** EXERCISE PROMPT **
The word "sobre" marks the lines to report; pull each of them from the listing.

*** INPUT FOR THIS TASK

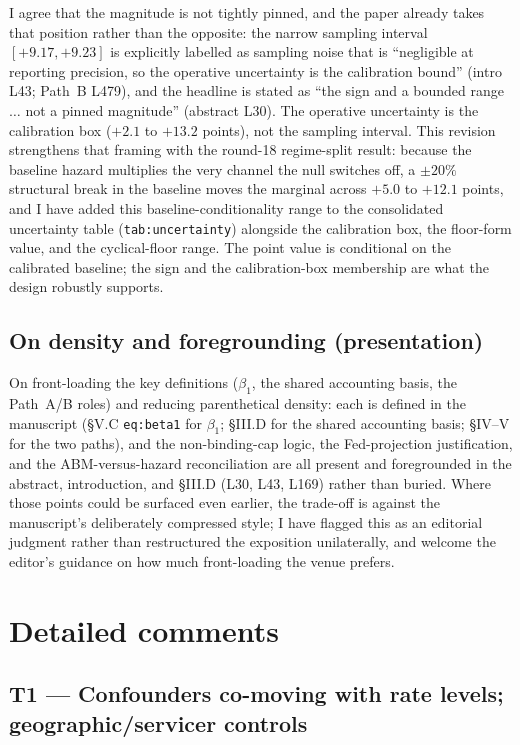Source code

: \documentclass[11pt]{article}
\newcommand{\mlabel}[1]{\texttt{#1}}
\begin{document}
I agree that the magnitude is not tightly pinned, and the paper already takes
that position rather than the opposite: the narrow sampling interval
$[+9.17, +9.23]$ is explicitly labelled as sampling noise that is ``negligible
at reporting precision, so the operative uncertainty is the calibration bound''
(intro L43; Path~B L479), and the headline is stated as ``the sign and a
bounded range $\ldots$ not a pinned magnitude'' (abstract L30). The operative
uncertainty is the calibration box ($+2.1$ to $+13.2$ points), not the sampling
interval. This revision strengthens that framing with the round-18
regime-split result: because the baseline hazard multiplies the very channel
the null switches off, a $\pm 20\%$ structural break in the baseline moves the
marginal across $+5.0$ to $+12.1$ points, and I have added this
baseline-conditionality range to the consolidated uncertainty table
(\mlabel{tab:uncertainty}) alongside the calibration box, the floor-form value,
and the cyclical-floor range. The point value is conditional on the calibrated
baseline; the sign and the calibration-box membership are what the design
robustly supports.

\subsection*{On density and foregrounding (presentation)}

On front-loading the key definitions ($\beta_1$, the shared accounting basis,
the Path~A/B roles) and reducing parenthetical density: each is defined in the
manuscript (\S V.C \mlabel{eq:beta1} for $\beta_1$; \S III.D for the shared
accounting basis; \S IV--V for the two paths), and the non-binding-cap logic,
the Fed-projection justification, and the ABM-versus-hazard reconciliation are
all present and foregrounded in the abstract, introduction, and \S III.D
(L30, L43, L169) rather than buried. Where those points could be surfaced even
earlier, the trade-off is against the manuscript's deliberately compressed
style; I have flagged this as an editorial judgment rather than restructured the
exposition unilaterally, and welcome the editor's guidance on how much
front-loading the venue prefers.

\section*{Detailed comments}

\subsection*{T1 --- Confounders co-moving with rate levels; geographic/servicer controls}
\end{document}
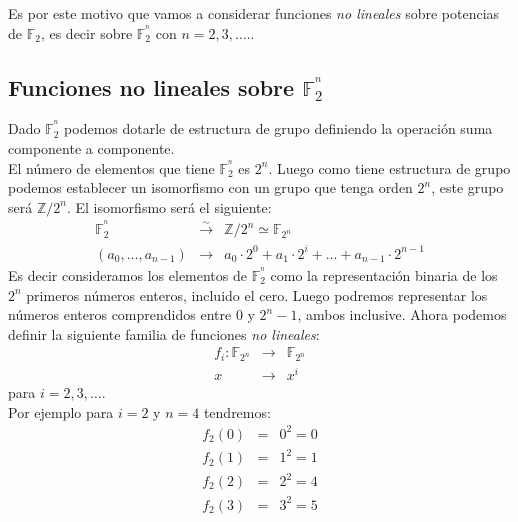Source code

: Es por este motivo que vamos a considerar funciones \emph{no lineales} sobre
potencias de $\mathbb{F}_2$, es decir sobre $\mathbb{F}^{^n}_2$ con
$n=2,3,\dots.$.

\subsection{Funciones no lineales sobre $\mathbb{F}^{^n}_2$}

Dado $\mathbb{F}^{^n}_2$ podemos dotarle de estructura de grupo definiendo la
operaci\'on suma componente a componente.\\

El n\'umero de elementos que tiene $\mathbb{F}^{^n}_2$ es $2^n$. Luego como
tiene estructura de grupo podemos establecer un isomorfismo con un grupo que
tenga orden $2^n$, este grupo ser\'a $\mathbb{Z}/2^n$. El isomorfismo ser\'a
el siguiente:
\begin{eqnarray*}
\mathbb{F}^{^n}_2&\stackrel{\sim}\longrightarrow&\mathbb{Z}/2^n\simeq
\mathbb{F}_{2^n}\\
(a_{0},\dots,a_{n-1})&\longrightarrow& a_0\cdot 2^0+a_1\cdot 2^i+\dots+a_{n-1}
\cdot 2^{n-1}
\end{eqnarray*}
Es decir consideramos los elementos de $\mathbb{F}^{^n}_2$ como la
representaci\'on binaria de los $2^n$ primeros n\'umeros enteros, incluido el
cero. Luego podremos representar los n\'umeros enteros comprendidos entre $0$
y $2^n-1$, ambos inclusive.
%
\newpage
%
Ahora podemos definir la siguiente familia de funciones \emph{no lineales}:
\begin{eqnarray*}
f_i:\mathbb{F}_{2^n}&\longrightarrow&\mathbb{F}_{2^n}\\
x&\longrightarrow & x^i
\end{eqnarray*}
para $i=2,3,\dots$.\\

Por ejemplo para $i=2$ y $n=4$ tendremos:
\begin{eqnarray*}
f_2(0)&=&0^2=0\\
f_2(1)&=&1^2=1\\
f_2(2)&=&2^2=4\\
f_2(3)&=&3^2=5
\end{eqnarray*}
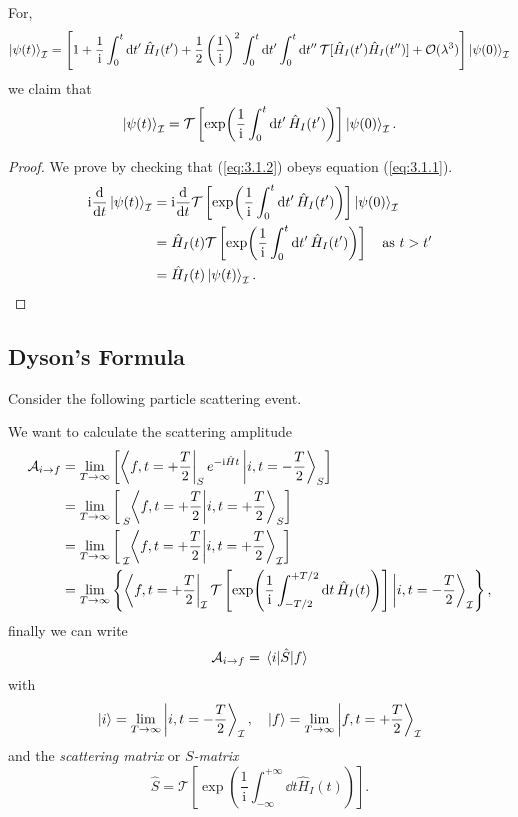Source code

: \documentclass[a4paper,11pt]{article}
\begin{document}
	\begin{clm}
		For,
	\[
		\ket{\psi(t)}_{\mathcal{I}} = \left[ 1 + \frac{1}{\mathrm{i}} \int_{0}^{t} \dd{t'} \hat H_I (t') + \frac{1}{2} \left( \frac{1}{\mathrm{i}} \right)^2 \int_{0}^{t} \dd{t'} \int_{0}^{t} \dd{t''} \mathcal{T}[\hat H_I(t') \hat H_I(t'')] + \mathcal{O}(\lambda^3) \right] \ket{\psi(0)}_{\mathcal{I}}
	\]
	we claim that 
	\begin{equation}
		\ket{\psi(t)}_{\mathcal{I}} = \mathcal{T}\left[ \exp(\frac{1}{\mathrm{i}}\int_{0}^{t}\dd{t'}\hat H_I(t')) \right] \ket{\psi(0)}_{\mathcal{I}}.
		\label{eq:3.1.2}
	\end{equation}
	\end{clm}
	\begin{proof}
		We prove by checking that (\ref{eq:3.1.2}) obeys equation (\ref{eq:3.1.1}).
		\begin{align*}
			\mathrm{i} \dv{t}\ket{\psi(t)}_{\mathcal{I}} & = \mathrm{i} \dv{t} \mathcal{T}\left[ \exp(\frac{1}{\mathrm{i}}\int_{0}^{t}\dd{t'}\hat H_I(t')) \right] \ket{\psi(0)}_{\mathcal{I}}\\
			& = \hat H_I (t) \mathcal{T}\left[ \exp(\frac{1}{\mathrm{i}} \int_{0}^{t}\dd{t'} \hat H_I (t')) \right] \quad \text{as }t>t'\\
			& = \hat H_I(t) \ket{\psi(t)}_{\mathcal{I}}. \qedhere
		\end{align*}
	\end{proof}
	
	\subsection{Dyson's Formula}

	Consider the following particle scattering event.
	
	
	We want to calculate the scattering amplitude
	\begin{align*}
		\mathcal{A}_{i \to f} & = \lim _{T \to \infty} \left[\bra{f, t = + \frac{T}{2}}_S e ^{-\mathrm{i}\hat H t} \ket{i, t = - \frac{T}{2}}_S \right]\\
		& = \lim _{T \to \infty} \left[\tensor[_S]{\braket{f, t = + \frac{T}{2}}{i, t = + \frac{T}{2}}}{_S}\right]\\
		& = \lim _{T \to \infty} \left[\tensor[_{\mathcal{I}}]{\braket{f, t = + \frac{T}{2}}{i, t = + \frac{T}{2}}}{_{\mathcal{I}}}\right]\\
		& = \lim _{T \to \infty} \left\{ \bra{f, t = + \frac{T}{2}}_{\mathcal{I}} \mathcal{T}\left[ \exp(\frac{1}{\mathrm{i}}\int_{- T/2}^{+T/2} \dd{t}\hat H_I(t)) \right] \ket{i, t = - \frac{T}{2}}_{\mathcal{I}} \right\},
	\end{align*}
	finally we can write
	\[
		\mathcal{A}_{i \to f} = \mel{i}{\hat S}{f}
	\]
	with
	\[
		\ket{i} = \lim _{T \to \infty} \ket{i, t = - \frac{T}{2}}_{\mathcal{I}}, \quad \ket{f} = \lim _{T \to \infty} \ket{f, t = + \frac{T}{2}}_{\mathcal{I}}
	\]
	and the \emph{scattering matrix} or \emph{$S$-matrix}
	\[
		\hat S = \mathcal{T} \left[ \exp(\frac{1}{\mathrm{i}}\int_{-\infty}^{+\infty}\dd{t}\hat H_I(t)) \right].
	\]
	 
\end{document}
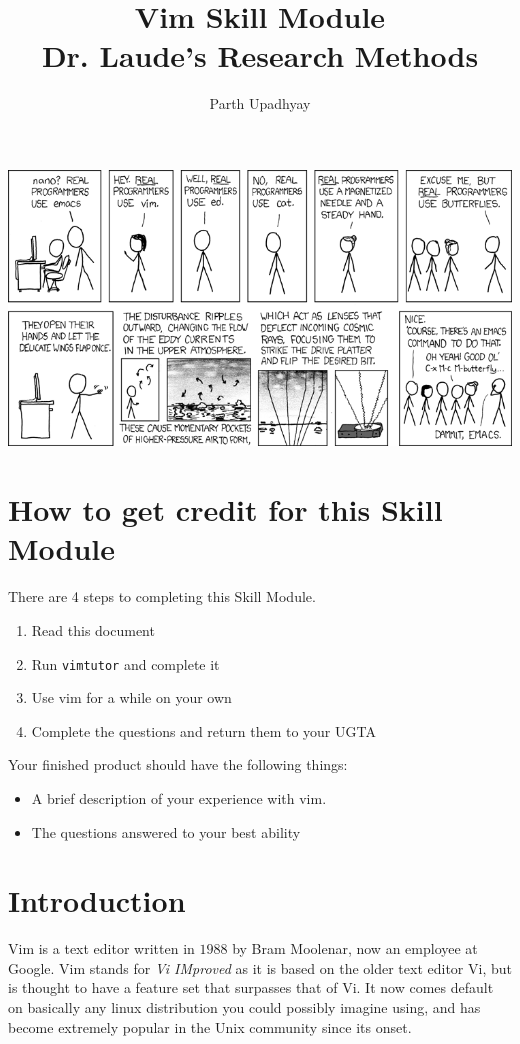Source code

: 

\title{Vim Skill Module\\
Dr. Laude's Research Methods}
\author{Parth Upadhyay}
\date{}


\maketitle

\begin{center}
\leavevmode
\includegraphics[scale=0.6]{images/real_programmers.png}
\end{center}

\section{How to get credit for this Skill Module}
There are 4 steps to completing this Skill Module.
\begin{enumerate}
\item Read this document
\item Run \texttt{vimtutor} and complete it
\item Use vim for a while on your own
\item Complete the questions and return them to your UGTA
\end{enumerate}

\noindent
Your finished product should have the following things:
\begin{itemize}
\item A brief description of your experience with vim.
\item The questions answered to your best ability
\end{itemize}

\section{Introduction}
Vim is a text editor written in $1988$ by Bram Moolenar, now an
employee at Google. Vim stands for {\em Vi IMproved} as it is based
on the older text editor Vi, but is thought to have a feature set
that surpasses that of Vi. It now comes default on basically any
linux distribution you could possibly imagine using, and has become
extremely popular in the Unix community since its onset. 


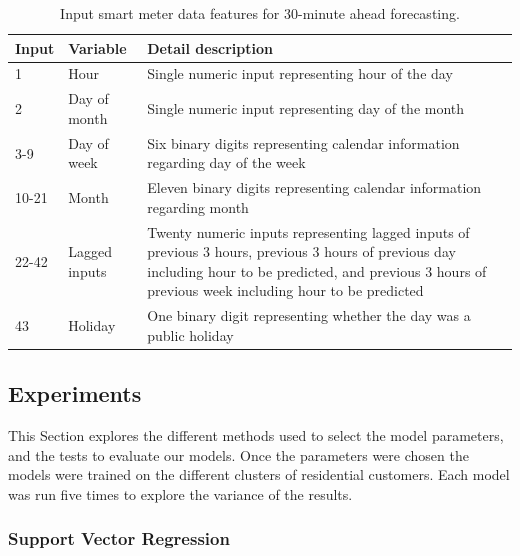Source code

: \begin{table}
	\begin{tabular}{p{3cm}p{3cm}p{8cm}}
		\toprule
		Input & Variable      & Detail description \\
		\midrule
		1     & Hour          & Single numeric input representing hour of the day                                                                                              \\
		2     & Day of month  & Single numeric input representing day of the month                                                                                             \\
		3-9   & Day of week   & Six binary digits representing calendar information regarding day of the week                                                                                            \\
		10-21 & Month         & Eleven binary digits representing calendar information regarding month                                                                                         \\
		22-42 & Lagged inputs & Twenty numeric inputs representing lagged inputs of previous 3 hours, previous 3 hours of previous day including hour to be predicted, and previous 3 hours of previous week including hour to be predicted \\
		43    & Holiday       & One binary digit representing whether the day was a public holiday  \\     \bottomrule                                                           
	\end{tabular}
	\caption{Input smart meter data features for 30-minute ahead forecasting.}
	\label{tab:feature}
\end{table}


\subsection{Experiments}

This Section explores the different methods used to select the model parameters, and the tests to evaluate our models. Once the parameters were chosen the models were trained on the different clusters of residential customers. Each model was run five times to explore the variance of the results.  

\subsubsection{Support Vector Regression}

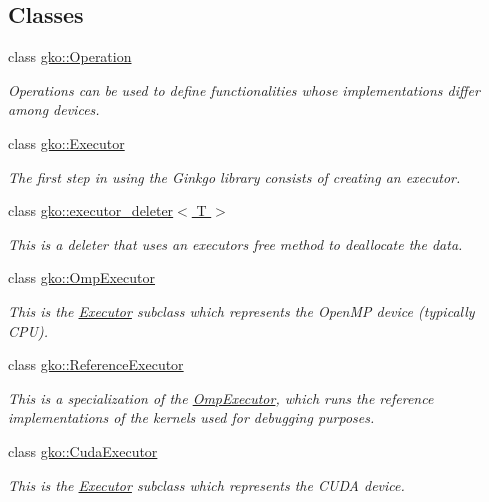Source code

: \subsection*{Classes}
\begin{DoxyCompactItemize}
\item 
class \hyperlink{classgko_1_1Operation}{gko\+::\+Operation}
\begin{DoxyCompactList}\small\item\em Operations can be used to define functionalities whose implementations differ among devices. \end{DoxyCompactList}\item 
class \hyperlink{classgko_1_1Executor}{gko\+::\+Executor}
\begin{DoxyCompactList}\small\item\em The first step in using the Ginkgo library consists of creating an executor. \end{DoxyCompactList}\item 
class \hyperlink{classgko_1_1executor__deleter}{gko\+::executor\+\_\+deleter$<$ T $>$}
\begin{DoxyCompactList}\small\item\em This is a deleter that uses an executor\textquotesingle{}s {\ttfamily free} method to deallocate the data. \end{DoxyCompactList}\item 
class \hyperlink{classgko_1_1OmpExecutor}{gko\+::\+Omp\+Executor}
\begin{DoxyCompactList}\small\item\em This is the \hyperlink{classgko_1_1Executor}{Executor} subclass which represents the Open\+MP device (typically C\+PU). \end{DoxyCompactList}\item 
class \hyperlink{classgko_1_1ReferenceExecutor}{gko\+::\+Reference\+Executor}
\begin{DoxyCompactList}\small\item\em This is a specialization of the \hyperlink{classgko_1_1OmpExecutor}{Omp\+Executor}, which runs the reference implementations of the kernels used for debugging purposes. \end{DoxyCompactList}\item 
class \hyperlink{classgko_1_1CudaExecutor}{gko\+::\+Cuda\+Executor}
\begin{DoxyCompactList}\small\item\em This is the \hyperlink{classgko_1_1Executor}{Executor} subclass which represents the C\+U\+DA device. \end{DoxyCompactList}\end{DoxyCompactItemize}
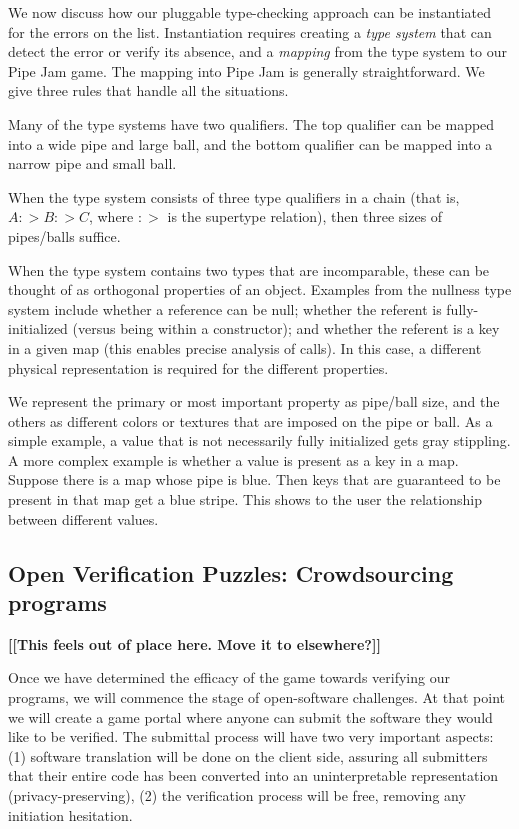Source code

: \documentclass{sig-alternate}
\def\<#1>{\codeid{#1}}
\newcommand{\codeid}[1]{\ifmmode{\mbox{\ttfamily{#1}}}\else{\ttfamily #1}\fi}
\newcommand{\todo}[1]{{\color{red}\bfseries [[#1]]}}
\let\Itemize =\itemize
\def\Nospacing{\itemsep=0pt\topsep=0pt\partopsep=0pt\parskip=0pt\parsep=0pt}
\renewenvironment{itemize}{\Itemize\Nospacing}{\endlist}
\begin{document}
We now discuss how our pluggable type-checking approach can be
instantiated for the errors on the list.  Instantiation requires
creating a \emph{type system} that can detect the error or verify its
absence, and a \emph{mapping} from the type system to our Pipe Jam
game.  The mapping into Pipe Jam is generally straightforward.  We
give three rules that handle all the situations.
%
\begin{itemize}
\item
  Many of the type systems have two qualifiers.  The top qualifier can be
  mapped into a wide pipe and large ball, and the bottom qualifier can be
  mapped into a narrow pipe and small ball.
\item
  When the type system consists of three type qualifiers in a chain (that
  is, $A :> B :> C$, where $:>$ is the supertype relation), then three
  sizes of pipes/balls suffice.
\item
  When the type system contains two types that are incomparable, these
  can be thought of as orthogonal properties of an object.  Examples
  from the nullness type system include whether a reference can be
  null; whether the referent is fully-initialized (versus being
  \<this> within a constructor); and whether the referent is a key in
  a given map (this enables precise analysis of \<Map.get()> calls).
  In this case, a different physical representation is required for
  the different properties.

  We represent the primary or most important property as pipe/ball
  size, and the others as different colors or textures that are
  imposed on the pipe or ball.  As a simple example, a value that is
  not necessarily fully initialized gets gray stippling.  A more
  complex example is whether a value is present as a key in a map.
  Suppose there is a map whose pipe is blue.  Then keys that are
  guaranteed to be present in that map get a blue stripe.  This shows
  to the user the relationship between different values.
\end{itemize}


\subsection{Open Verification Puzzles: Crowdsourcing programs}

\todo{This feels out of place here.  Move it to elsewhere?}

Once we have determined the efficacy of the game towards verifying our
programs, we will commence the stage of open-software challenges.  At
that point we will create a game portal where anyone can submit the
software they would like to be verified.  The submittal process will
have two very important aspects: (1) software translation will be done
on the client side, assuring all submitters that their entire code has
been converted into an uninterpretable representation
(privacy-preserving), (2) the verification process will be free,
removing any initiation hesitation.
\end{document}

******

** EXERCISE RESULT **
: Es por este motivo que vamos a considerar funciones \emph{no lineales} sobre
potencias de $\mathbb{F}_2$, es decir sobre $\mathbb{F}^{^n}_2$ con
\subsection{Funciones no lineales sobre $\mathbb{F}^{^n}_2$}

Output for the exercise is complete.